(Document images with source code)
= Beginning of Section =
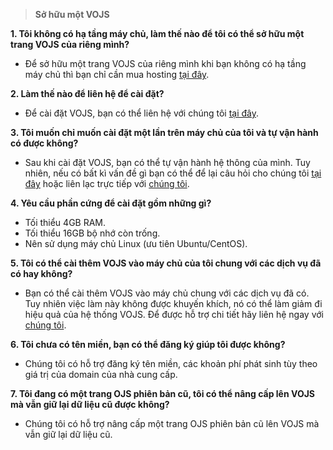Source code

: > **Sở hữu một VOJS**

**1. Tôi không có hạ tầng máy chủ, làm thế nào để tôi có thể sở hữu một trang VOJS của riêng mình?**
-  Để sở hữu một trang VOJS của riêng mình khi bạn không có hạ tầng máy chủ thì bạn chỉ cần mua hosting [tại đây](https://www.hostinger.vn/). 

**2. Làm thế nào để liên hệ để cài đặt?**
- Để cài đặt VOJS, bạn có thể liên hệ với chúng tôi [tại đây](/).

**3. Tôi muốn chỉ muốn cài đặt một lần trên máy chủ của tôi và tự vận hành có được không?**
- Sau khi cài đặt VOJS, bạn có thể tự vận hành hệ thông của mình. Tuy nhiên, nếu có bất kì vấn đề gì bạn có thể để lại câu hỏi cho chúng tôi [tại đây](/) hoặc liên lạc trực tiếp với [chúng tôi](/).

**4. Yêu cầu phần cứng để cài đặt gồm những gì?**
- Tối thiểu 4GB RAM.
- Tối thiểu 16GB bộ nhớ còn trống.
- Nên sử dụng máy chủ Linux (ưu tiên Ubuntu/CentOS).

**5. Tôi có thể cài thêm VOJS vào máy chủ của tôi chung với các dịch vụ đã có hay không?**
- Bạn có thể cài thêm VOJS vào máy chủ chung với các dịch vụ đã có. Tuy nhiên việc làm này không được khuyến khích, nó có thể làm giảm đi hiệu quả của hệ thống VOJS. Để được hỗ trợ chi tiết hãy liên hệ ngay với [chúng tôi](/).

**6. Tôi chưa có tên miền, bạn có thể đăng ký giúp tôi được không?**
- Chúng tôi có hỗ trợ đăng ký tên miền, các khoản phí phát sinh tùy theo giá trị của domain của nhà cung cấp.

**7. Tôi đang có một trang OJS phiên bản cũ, tôi có thể nâng cấp lên VOJS mà vẫn giữ lại dữ liệu cũ được không?**
- Chúng tôi có hỗ trợ nâng cấp một trang OJS phiên bản cũ lên VOJS mà vẫn giữ lại dữ liệu cũ.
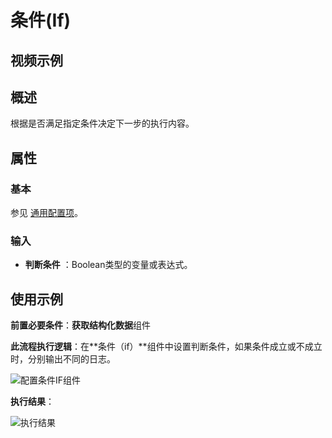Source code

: # 条件(If)

## 视频示例

## 概述

根据是否满足指定条件决定下一步的执行内容。

## 属性

### 基本

参见 [通用配置项](../../Appendix/CommonConfigurationItems.md)。

### 输入

- **判断条件** ：Boolean类型的变量或表达式。

## 使用示例

**前置必要条件**：**获取结构化数据**组件

**此流程执行逻辑**：在**条件（if）**组件中设置判断条件，如果条件成立或不成立时，分别输出不同的日志。

![配置条件IF组件](https://docimages.blob.core.chinacloudapi.cn/images/Activities/if-3.png)

**执行结果**：

![执行结果](https://docimages.blob.core.chinacloudapi.cn/images/Activities/if-4.png)
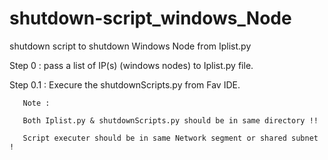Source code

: # shutdown-script_windows_Node

shutdown script to shutdown Windows Node from Iplist.py

Step 0   : pass a list of IP(s) (windows nodes) to Iplist.py file.

Step 0.1 : Execure the shutdownScripts.py from Fav IDE.

       Note : 
       
       Both Iplist.py & shutdownScripts.py should be in same directory !!

       Script executer should be in same Network segment or shared subnet !
       

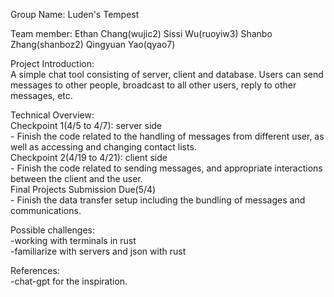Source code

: Group Name:  Luden's Tempest

Team member: Ethan Chang(wujic2) Sissi Wu(ruoyiw3) Shanbo Zhang(shanboz2) Qingyuan Yao(qyao7)  

Project Introduction:  
A simple chat tool consisting of server, client and database. Users can send messages to other people, broadcast to all other users, reply to other messages, etc.  

Technical Overview:   
  Checkpoint 1(4/5 to 4/7): server side  
    - Finish the code related to the handling of messages from different user, as well as accessing and changing contact lists.  
  Checkpoint 2(4/19 to 4/21): client side  
    - Finish the code related to sending messages, and appropriate interactions between the client and the user.  
  Final Projects Submission Due(5/4)  
    - Finish the data transfer setup including the bundling of messages and communications.
  
Possible challenges:  
  -working with terminals in rust     
  -familiarize with servers and json with rust 

References:  
  -chat-gpt for the inspiration.  
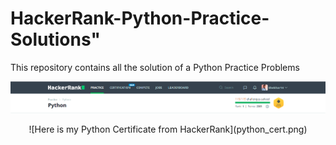 # HackerRank-Python-Practice-Solutions" 

This repository contains all the solution of a Python Practice Problems

![Here is my Python Score](python.png)


<p align="center">
  ![Here is my Python Certificate from HackerRank](python_cert.png)
</p>
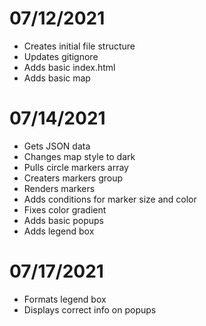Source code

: # 07/12/2021
- Creates initial file structure
- Updates gitignore
- Adds basic index.html
- Adds basic map

# 07/14/2021
- Gets JSON data
- Changes map style to dark
- Pulls circle markers array
- Creaters markers group
- Renders markers
- Adds conditions for marker size and color
- Fixes color gradient
- Adds basic popups
- Adds legend box

# 07/17/2021
- Formats legend box
- Displays correct info on popups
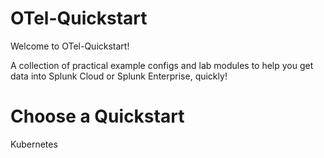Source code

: # OTel-Quickstart
Welcome to OTel-Quickstart! 

A collection of practical example configs and lab modules to help you get data into Splunk Cloud or Splunk Enterprise, quickly!

# Choose a Quickstart

Kubernetes
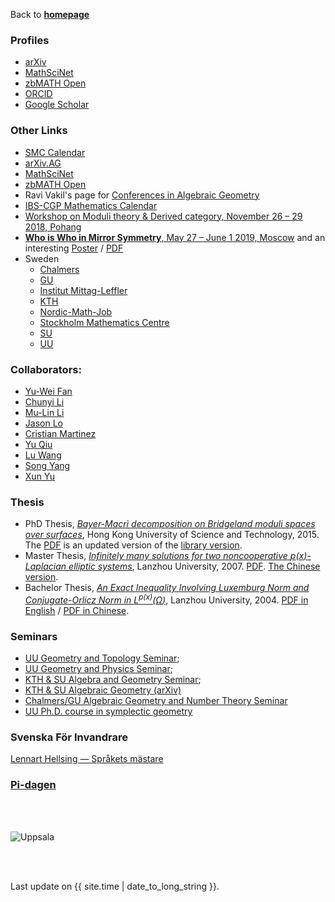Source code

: Back to [**homepage**](https://wanminliu.github.io)

### Profiles
*  [arXiv](http://arxiv.org/a/liu_w_7)
*  [MathSciNet](https://mathscinet.ams.org/mathscinet/MRAuthorID/789188)
*  [zbMATH Open](https://zbmath.org/authors/?q=ai%3Aliu.wanmin)
*  [ORCID](http://orcid.org/0000-0003-0999-5553)
*  [Google Scholar](https://scholar.google.com/citations?user=KeZB0E4AAAAJ)


### Other Links

  * [SMC Calendar](https://www.math-stockholm.se/en/kalender/)
  * [arXiv.AG](http://arxiv.org/list/math.AG/recent)
  * [MathSciNet](http://www.ams.org/mathscinet/)
  * [zbMATH Open](http://zbmath.org/)
  * Ravi Vakil's page for [Conferences in Algebraic Geometry](http://math.stanford.edu/~vakil/conferences.html)
  * [IBS-CGP Mathematics Calendar](http://cgp.ibs.re.kr/activities/calendar)
  * [Workshop on Moduli theory & Derived category, November 26 – 29 2018, Pohang](https://cgp.ibs.re.kr/conferences/Workshop_on_Moduli_theory_and_Derived_category/)
  * [**Who is Who in Mirror Symmetry**, May 27 – June 1 2019, Moscow](http://hms.mirrorsymmetry.ru/index.html) and an interesting [Poster](https://wanminliu.github.io/doc/Poster.html) / [PDF](http://hms.mirrorsymmetry.ru/Poster.pdf)
  * Sweden
    * [Chalmers](https://www.chalmers.se/en/departments/math/research/research-groups/algebraic-geometry-and-number-theory/Pages/default.aspx)
    * [GU](https://www.gu.se/en/research/algebraic-geometry-and-number-theory)
    * [Institut Mittag-Leffler](http://www.mittag-leffler.se/)
    * [KTH](https://www.kth.se/math/math/algebraic-geometry-commutative-algebra)
    * [Nordic-Math-Job](http://www.maths.lth.se/nordic/)
    * [Stockholm Mathematics Centre](https://www.math-stockholm.se/)
    * [SU](https://www.math.su.se/english/research/research-groups/members-of-the-research-group-in-algebra-geometry-topology-and-combinatorics)
    * [UU](https://www.math.uu.se/research/algebra-and-geometry/)


### Collaborators:
  *  [Yu-Wei Fan](https://ywfan-math.github.io/)
  *  [Chunyi Li](https://sites.google.com/site/chunyili0401/)
  *  [Mu-Lin Li](https://grzy.hnu.edu.cn/site/index/limulin/)
  *  [Jason Lo](https://sites.google.com/site/chiehcjlo/)
  *  [Cristian Martinez](https://sites.google.com/site/cristianmathinez/home/)
  *  [Yu Qiu](https://ubw-q.github.io/)
  *  [Lu Wang](https://wang-lu.com/)
  *  [Song Yang](http://cam.tju.edu.cn/en/faculty/index.php?id=44)
  *  [Xun Yu](http://cam.tju.edu.cn/en/faculty/index.php?id=45)


### Thesis
- PhD Thesis, _[Bayer-Macrì decomposition on Bridgeland moduli spaces over surfaces](https://wanminliu.github.io/thesis/thesis_WM.html)_, Hong Kong University of Science and Technology, 2015. The [PDF](https://wanminliu.github.io/doc/thesis_WM.pdf) is an updated version of the [library version](https://lbezone.hkust.edu.hk/bib/b1487651).
- Master Thesis, _[Infinitely many solutions for two noncooperative  $p(x)$-Laplacian elliptic systems](https://wanminliu.github.io/doc/Thesis/Thesis_Master_Wanmin_Liu_2007.html)_, Lanzhou University, 2007. [PDF](https://wanminliu.github.io/doc/Thesis/Thesis_Master_Wanmin_Liu_2007.pdf). [The Chinese version](https://doi.cnki.net/KCMS/detail/detail.aspx?dbcode=CMFD&filename=2007114508.nh&v=WnjYQX_Wskyi7JbXOjsIe6Q419dXN0ZThjoBRSM5BQeXiYIgwz-7S_u1QpjzD5Zl).
- Bachelor Thesis, _[An Exact Inequality Involving Luxemburg Norm and Conjugate-Orlicz Norm in  $L^{p(x)}(\Omega)$](https://wanminliu.github.io/doc/Thesis/Fan-Liu_en.html)_, Lanzhou University, 2004. [PDF in English](https://wanminliu.github.io/doc/Thesis/Fan-Liu_en.pdf) / [PDF in Chinese](https://wanminliu.github.io/doc/Thesis/Fan-Liu_cn.pdf).

### Seminars
  * [UU Geometry and Topology Seminar](https://www.math.uu.se/research/geometry-and-physics/geometry-and-topology-seminar/);
  * [UU Geometry and Physics Seminar](https://www.math.uu.se/research/geometry-and-physics/gp-seminars/);
  * [KTH & SU Algebra and Geometry Seminar](https://www.kth.se/math/kalender/alggeo);
  * [KTH & SU Algebraic Geometry (arXiv)](https://www.kth.se/math/kalender/arxiv)
  * [Chalmers/GU Algebraic Geometry and Number Theory Seminar](https://www.chalmers.se/en/departments/math/research/research-groups/algebraic-geometry-and-number-theory/Pages/Seminar-2019.aspx)
  * [UU Ph.D. course in symplectic geometry](http://www2.math.uu.se/~georgios/sg21/)



### Svenska För Invandrare
[Lennart Hellsing — Språkets mästare](https://slides.com/wanminliu/hellsing/fullscreen)


### [Pi-dagen](https://wanminliu.github.io/doc/Pi-dagen.html)

<br/><br/>

<img src="https://wanminliu.github.io//pic/Uppsala.jpg" alt="Uppsala" id="width:100%;height:auto;">

<br/><br/>
<p>Last update on {{ site.time | date_to_long_string }}.</p>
= End of Section =
_Exercise brief_.
Exactly and only the lines from the top of the records down to the line containing "có được không?**" should be transcribed, please, without the pictures.

_Result of this exercise_.
Source code

: > **Sở hữu một VOJS**

**1. Tôi không có hạ tầng máy chủ, làm thế nào để tôi có thể sở hữu một trang VOJS của riêng mình?**
-  Để sở hữu một trang VOJS của riêng mình khi bạn không có hạ tầng máy chủ thì bạn chỉ cần mua hosting [tại đây](https://www.hostinger.vn/). 

**2. Làm thế nào để liên hệ để cài đặt?**
- Để cài đặt VOJS, bạn có thể liên hệ với chúng tôi [tại đây](/).

**3. Tôi muốn chỉ muốn cài đặt một lần trên máy chủ của tôi và tự vận hành có được không?**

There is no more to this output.